By Mary Ogar
As Nigeria joins the international community today to commemorate the World Teachers’ Day, the United Nations Educational, Scientific and Cultural Organisation (UNESCO) has estimated that the country would need 1.4 million teachers more to provide every child with good quality primary education by 2030.
According to a document released by the world body on October 2 to commemorate this year’s anniversary, Sub Sahara Africa faces the biggest challenge, “with a total of 2.7 million teachers needed in schools” even now. And for every 100 children of school age existing today, the report estimates that there will be 142 in 2030.”
As a result, countries across the region will need to create 2.2 million new teaching positions by 2030, while filling about 3.9 million positions, the report noted.
This year’s slogan – Empowering Teachers, Building Sustainable Societies – described teachers as not only the means to implementing educational goals, but also the key to sustainability and national capacity in achieving learning and creating societies based on knowledge, values and ethics.
Although, the report acknowledged that many countries had increased their rates of teacher recruitment over the past decade as part of efforts to expand access to education, “but these policies generally involve a trade-off favouring quantity over quality.”
Nigeria launched the Universal Basic Education (UBE) scheme in 1999, but it was not until 2004 that the National Assembly put the enabling Act in place. While the constitution gives the management of primary education to the states, the federal government still provides a block grant of two per cent of its Consolidated Revenue Fund (CRF) as matching grants for primary education.
About 10 per cent of the CRF is allocated to Teacher Professional Development. Between 2005 and 2011, the federal government expended more than N14.9 billion on teacher training across the country. However, there have been disagreements between the federal government and state governments over propriety of the Federal Teachers’ Scheme (FTS), launched by the former to augment the acute shortage of teachers nationwide.
Some states, like Lagos, insisted that many of the individuals under the FTS were not qualified to teach. This hampered the intended outcomes and as some refused to absorb those posted to them.

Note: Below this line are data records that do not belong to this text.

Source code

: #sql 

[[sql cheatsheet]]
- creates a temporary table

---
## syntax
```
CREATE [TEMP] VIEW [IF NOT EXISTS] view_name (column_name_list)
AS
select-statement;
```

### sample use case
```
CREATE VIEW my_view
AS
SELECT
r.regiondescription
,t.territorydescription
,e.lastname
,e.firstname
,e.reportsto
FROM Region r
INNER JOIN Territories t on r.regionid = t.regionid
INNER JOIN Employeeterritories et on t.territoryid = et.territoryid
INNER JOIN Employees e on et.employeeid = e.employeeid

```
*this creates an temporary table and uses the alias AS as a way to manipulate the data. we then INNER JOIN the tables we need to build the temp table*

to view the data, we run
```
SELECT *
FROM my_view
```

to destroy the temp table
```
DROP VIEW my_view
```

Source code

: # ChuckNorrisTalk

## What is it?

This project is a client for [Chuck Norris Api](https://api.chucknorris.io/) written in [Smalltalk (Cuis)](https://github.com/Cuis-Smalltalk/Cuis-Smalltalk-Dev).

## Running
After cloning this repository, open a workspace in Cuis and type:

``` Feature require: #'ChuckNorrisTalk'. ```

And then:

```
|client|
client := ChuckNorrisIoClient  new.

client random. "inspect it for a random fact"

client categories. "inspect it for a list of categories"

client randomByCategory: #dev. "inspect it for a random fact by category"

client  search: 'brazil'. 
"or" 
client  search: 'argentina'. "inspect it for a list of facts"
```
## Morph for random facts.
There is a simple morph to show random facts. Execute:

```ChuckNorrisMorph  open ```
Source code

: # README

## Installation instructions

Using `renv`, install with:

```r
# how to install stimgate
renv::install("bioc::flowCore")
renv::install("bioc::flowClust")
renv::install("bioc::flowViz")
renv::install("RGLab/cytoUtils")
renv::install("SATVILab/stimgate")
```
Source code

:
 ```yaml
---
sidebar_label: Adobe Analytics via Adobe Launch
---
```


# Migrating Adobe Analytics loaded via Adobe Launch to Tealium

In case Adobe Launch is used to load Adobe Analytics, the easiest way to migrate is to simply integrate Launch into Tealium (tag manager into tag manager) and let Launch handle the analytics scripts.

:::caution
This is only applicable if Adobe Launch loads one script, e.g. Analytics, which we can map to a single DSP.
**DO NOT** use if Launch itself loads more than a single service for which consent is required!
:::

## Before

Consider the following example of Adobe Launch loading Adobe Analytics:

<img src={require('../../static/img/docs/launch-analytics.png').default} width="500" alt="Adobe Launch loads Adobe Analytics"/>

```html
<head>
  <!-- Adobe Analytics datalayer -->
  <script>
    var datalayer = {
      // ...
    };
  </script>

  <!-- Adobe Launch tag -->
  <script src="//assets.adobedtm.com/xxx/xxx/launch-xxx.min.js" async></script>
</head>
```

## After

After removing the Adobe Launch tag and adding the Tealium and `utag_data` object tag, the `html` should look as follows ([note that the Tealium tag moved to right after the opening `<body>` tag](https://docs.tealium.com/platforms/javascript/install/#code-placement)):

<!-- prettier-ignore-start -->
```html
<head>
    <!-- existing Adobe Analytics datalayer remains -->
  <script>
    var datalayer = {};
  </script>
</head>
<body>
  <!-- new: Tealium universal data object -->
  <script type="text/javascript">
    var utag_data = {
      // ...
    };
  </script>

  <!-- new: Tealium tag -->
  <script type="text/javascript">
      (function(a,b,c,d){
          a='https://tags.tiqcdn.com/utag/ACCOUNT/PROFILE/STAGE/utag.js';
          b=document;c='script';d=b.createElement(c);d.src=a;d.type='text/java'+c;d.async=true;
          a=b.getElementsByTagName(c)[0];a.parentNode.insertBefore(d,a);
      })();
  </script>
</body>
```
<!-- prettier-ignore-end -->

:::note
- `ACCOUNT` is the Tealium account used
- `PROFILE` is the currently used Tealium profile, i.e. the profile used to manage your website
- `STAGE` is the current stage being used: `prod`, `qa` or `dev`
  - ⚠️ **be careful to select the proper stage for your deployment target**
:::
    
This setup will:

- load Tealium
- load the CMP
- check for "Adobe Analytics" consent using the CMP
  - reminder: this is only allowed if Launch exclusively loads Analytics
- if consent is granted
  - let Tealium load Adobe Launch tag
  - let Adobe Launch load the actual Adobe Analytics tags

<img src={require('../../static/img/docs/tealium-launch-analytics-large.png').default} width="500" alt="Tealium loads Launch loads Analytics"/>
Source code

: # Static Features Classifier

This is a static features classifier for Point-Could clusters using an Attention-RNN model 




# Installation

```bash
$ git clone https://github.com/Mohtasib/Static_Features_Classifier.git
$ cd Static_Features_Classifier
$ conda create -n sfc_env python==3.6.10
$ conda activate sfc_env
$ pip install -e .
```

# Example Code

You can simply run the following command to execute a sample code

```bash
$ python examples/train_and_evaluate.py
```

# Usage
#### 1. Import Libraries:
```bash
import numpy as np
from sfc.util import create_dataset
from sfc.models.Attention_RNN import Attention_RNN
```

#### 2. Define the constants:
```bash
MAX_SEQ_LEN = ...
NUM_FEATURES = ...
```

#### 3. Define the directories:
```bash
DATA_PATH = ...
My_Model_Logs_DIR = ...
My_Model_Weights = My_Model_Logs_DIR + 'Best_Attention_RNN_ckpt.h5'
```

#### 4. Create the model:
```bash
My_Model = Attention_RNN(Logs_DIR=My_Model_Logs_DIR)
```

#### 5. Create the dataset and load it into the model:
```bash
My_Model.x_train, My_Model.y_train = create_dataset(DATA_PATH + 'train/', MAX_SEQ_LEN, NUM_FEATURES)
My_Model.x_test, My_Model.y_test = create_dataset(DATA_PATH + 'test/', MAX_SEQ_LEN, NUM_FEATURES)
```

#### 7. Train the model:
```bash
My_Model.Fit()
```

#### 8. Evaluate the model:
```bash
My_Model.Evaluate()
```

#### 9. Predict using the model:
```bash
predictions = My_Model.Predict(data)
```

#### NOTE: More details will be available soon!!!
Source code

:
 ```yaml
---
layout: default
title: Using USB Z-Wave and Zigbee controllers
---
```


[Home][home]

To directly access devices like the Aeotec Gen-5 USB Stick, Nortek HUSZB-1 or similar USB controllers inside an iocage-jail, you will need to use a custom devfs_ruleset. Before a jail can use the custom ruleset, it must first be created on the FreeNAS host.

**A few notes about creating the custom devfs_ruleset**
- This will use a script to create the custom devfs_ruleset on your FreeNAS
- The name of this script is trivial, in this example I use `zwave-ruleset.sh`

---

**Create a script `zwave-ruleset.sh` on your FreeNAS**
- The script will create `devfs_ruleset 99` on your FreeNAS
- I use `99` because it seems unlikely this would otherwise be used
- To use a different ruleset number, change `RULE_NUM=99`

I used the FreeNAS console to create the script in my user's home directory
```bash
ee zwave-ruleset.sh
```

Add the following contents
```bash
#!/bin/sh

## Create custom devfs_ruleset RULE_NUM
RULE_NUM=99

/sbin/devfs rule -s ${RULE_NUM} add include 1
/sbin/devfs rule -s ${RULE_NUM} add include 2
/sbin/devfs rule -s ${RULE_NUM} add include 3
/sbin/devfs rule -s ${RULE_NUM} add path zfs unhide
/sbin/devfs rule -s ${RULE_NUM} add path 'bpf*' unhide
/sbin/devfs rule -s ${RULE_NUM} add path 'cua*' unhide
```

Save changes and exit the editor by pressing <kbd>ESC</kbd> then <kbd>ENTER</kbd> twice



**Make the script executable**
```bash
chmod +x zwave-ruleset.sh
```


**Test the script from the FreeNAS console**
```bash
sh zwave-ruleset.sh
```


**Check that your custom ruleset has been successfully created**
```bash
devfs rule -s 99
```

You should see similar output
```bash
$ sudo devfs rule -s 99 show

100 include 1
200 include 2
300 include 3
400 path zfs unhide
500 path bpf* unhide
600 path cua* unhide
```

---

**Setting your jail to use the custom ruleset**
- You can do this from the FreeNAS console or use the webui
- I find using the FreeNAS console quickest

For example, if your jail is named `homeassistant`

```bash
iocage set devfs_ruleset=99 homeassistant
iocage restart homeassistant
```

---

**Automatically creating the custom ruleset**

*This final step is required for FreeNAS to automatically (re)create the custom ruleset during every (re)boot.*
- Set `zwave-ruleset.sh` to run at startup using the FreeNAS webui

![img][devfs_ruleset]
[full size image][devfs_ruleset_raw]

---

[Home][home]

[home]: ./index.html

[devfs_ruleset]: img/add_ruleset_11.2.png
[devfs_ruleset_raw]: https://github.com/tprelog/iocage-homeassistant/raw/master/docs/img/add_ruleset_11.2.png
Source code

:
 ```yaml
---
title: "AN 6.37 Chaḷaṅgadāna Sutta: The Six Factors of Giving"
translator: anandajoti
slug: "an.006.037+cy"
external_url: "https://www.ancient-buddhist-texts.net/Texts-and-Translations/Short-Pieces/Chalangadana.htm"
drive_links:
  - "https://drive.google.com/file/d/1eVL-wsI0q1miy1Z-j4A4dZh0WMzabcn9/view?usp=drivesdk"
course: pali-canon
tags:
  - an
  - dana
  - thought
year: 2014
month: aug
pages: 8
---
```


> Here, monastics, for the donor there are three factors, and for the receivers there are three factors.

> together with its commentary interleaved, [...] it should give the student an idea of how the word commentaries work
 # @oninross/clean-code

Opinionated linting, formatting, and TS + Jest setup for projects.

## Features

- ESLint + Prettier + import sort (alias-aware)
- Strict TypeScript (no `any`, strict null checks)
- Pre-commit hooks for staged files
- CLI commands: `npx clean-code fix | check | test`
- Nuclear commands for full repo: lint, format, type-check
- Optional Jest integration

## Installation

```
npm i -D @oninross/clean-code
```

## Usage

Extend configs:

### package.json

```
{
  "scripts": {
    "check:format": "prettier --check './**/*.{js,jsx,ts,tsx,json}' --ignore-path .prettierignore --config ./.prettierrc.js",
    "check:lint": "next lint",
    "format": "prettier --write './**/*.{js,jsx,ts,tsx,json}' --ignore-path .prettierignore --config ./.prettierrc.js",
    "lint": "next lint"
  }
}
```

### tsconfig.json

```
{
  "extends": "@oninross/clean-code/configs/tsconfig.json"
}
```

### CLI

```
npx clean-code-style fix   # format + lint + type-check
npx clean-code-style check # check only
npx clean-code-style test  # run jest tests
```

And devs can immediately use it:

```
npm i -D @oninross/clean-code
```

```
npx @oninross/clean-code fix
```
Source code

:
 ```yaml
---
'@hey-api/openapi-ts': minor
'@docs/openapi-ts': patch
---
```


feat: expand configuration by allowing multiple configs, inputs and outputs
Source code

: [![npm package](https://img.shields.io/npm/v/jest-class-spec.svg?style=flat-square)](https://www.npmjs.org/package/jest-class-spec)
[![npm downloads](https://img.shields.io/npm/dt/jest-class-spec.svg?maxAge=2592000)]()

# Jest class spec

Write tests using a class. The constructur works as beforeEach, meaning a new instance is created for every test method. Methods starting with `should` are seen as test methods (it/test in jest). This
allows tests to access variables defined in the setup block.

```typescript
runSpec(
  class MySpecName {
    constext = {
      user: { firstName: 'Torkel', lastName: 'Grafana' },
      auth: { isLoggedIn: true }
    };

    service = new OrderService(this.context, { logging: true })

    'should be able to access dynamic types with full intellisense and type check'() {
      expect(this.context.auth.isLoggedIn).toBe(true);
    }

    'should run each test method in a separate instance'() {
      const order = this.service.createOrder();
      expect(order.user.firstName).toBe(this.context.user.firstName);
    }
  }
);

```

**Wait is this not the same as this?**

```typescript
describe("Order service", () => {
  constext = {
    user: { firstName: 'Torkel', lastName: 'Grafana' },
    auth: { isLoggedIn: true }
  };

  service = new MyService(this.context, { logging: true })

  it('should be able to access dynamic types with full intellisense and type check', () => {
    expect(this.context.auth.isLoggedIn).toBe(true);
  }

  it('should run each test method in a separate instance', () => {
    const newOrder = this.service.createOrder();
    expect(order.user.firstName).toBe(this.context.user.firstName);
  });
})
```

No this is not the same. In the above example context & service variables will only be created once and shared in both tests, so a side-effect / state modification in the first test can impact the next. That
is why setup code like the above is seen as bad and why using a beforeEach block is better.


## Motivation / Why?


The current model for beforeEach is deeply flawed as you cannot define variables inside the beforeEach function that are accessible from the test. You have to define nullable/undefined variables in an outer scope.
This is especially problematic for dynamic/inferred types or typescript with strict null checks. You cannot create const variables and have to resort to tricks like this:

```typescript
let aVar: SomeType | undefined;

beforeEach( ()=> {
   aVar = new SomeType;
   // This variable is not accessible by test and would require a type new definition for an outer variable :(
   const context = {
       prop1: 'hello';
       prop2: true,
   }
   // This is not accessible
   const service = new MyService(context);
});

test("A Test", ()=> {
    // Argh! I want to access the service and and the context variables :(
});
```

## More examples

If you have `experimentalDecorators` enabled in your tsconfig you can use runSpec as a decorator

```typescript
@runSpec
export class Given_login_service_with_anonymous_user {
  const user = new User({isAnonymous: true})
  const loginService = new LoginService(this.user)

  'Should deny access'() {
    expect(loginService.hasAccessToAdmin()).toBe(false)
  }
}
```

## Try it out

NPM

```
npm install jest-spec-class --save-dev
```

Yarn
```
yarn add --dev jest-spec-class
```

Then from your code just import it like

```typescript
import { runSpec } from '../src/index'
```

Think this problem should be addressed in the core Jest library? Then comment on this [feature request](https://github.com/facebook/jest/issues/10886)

However, Rivers State took a bold step in 2013 when it recruited about 13,000 teachers for its primary and secondary schools, attracting commendation from the Universal Basic Education Commission (UBEC).
On the other hand, while Lagos admits that it lacks the required number of teachers for its schools, the immediate past chairman of the State’s Universal Basic Education Board (SUBEB), Mrs. Gbolahan Daodu told The Intellectual in an interview that 99 percent of the teachers in the state were qualified.
Besides, the National Commission for Colleges of Education, under its immediate past Executive Secretary, Prof Mohammed Junaid had some three years ago, embarked on a comprehensive review of the curriculum being used to train teachers in the Colleges of Education.
World Teachers’ Day (WTD) has been celebrated on October 5 of every year since 1994 when UNESCO created it, to honour the adoption of the International Labour Organisation/UNESCO Recommendations, concerning Teaching Personnel in 1966.